On 3/16/2016 9:01 AM, Ryan P. wrote:
On 3/15/2016 4:22 PM, wrote:
On Tue, 15 Mar 2016 15:54:11 -0500, "Ryan P."
wrote:

On 3/15/2016 2:42 PM, John H. wrote:
On Tue, 15 Mar 2016 11:57:40 -0700 (PDT), Tim
wrote:

"
Without an alternator, though, I'm worried about leaving it at a
slip.
I have an accessory battery, so I'm not worried about getting
stranded, but running lights and a stereo take up juice. "

Why no alternator? I'm not following...

I'm glad you asked that. I was going to do so, but then thought it
might somehow be a
real stupid question.
--

Ban liars, tax cheats, idiots, audiophools, and narcissists...not guns!

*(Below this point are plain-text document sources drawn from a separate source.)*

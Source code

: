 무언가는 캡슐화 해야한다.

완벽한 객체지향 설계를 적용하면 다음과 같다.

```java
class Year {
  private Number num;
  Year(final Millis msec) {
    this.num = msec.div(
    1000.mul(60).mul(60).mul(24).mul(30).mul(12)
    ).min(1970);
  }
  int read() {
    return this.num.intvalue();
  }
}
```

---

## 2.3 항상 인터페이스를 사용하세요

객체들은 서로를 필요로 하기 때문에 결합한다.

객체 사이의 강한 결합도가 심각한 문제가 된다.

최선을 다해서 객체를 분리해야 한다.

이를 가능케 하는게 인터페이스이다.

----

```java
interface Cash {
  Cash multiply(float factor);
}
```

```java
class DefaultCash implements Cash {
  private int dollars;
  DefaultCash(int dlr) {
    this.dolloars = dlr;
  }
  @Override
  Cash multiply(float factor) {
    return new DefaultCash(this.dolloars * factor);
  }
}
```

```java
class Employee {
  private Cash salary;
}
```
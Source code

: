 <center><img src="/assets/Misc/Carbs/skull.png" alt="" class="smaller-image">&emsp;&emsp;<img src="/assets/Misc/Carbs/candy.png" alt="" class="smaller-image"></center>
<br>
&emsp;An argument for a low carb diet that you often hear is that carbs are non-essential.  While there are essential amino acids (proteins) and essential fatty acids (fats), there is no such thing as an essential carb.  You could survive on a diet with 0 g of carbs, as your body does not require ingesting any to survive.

I'm the one asking the stupid questions, I'm sure. I'm the novice
here, compared to most of you folks.

Okay, I should use the proper terms, I suppose. Its a 1985 Mercury 75.
I do have electric start, but my understanding is that on older
engines, a stator/vr is only to trickle charge the starting battery, and
only does that at high RPMs?


I was guessing that you had one without a charging system. That old 75
has a 9 amp alternator in the stator. If it is working, it will keep
your battery up if you are running it fairly often. It will put out
pretty well at anything much over an idle. (I had one)


But can I link that to the "house" battery? If I jump the starter
battery and the house battery together, won't the house battery draw
down the starter?


Nope. The starter will draw on the battery, and combining batteries
wouldn't be the best thing to do if one of them has a shorted cell or is
grossly depleted. Best thing to do is use a battery selector switch.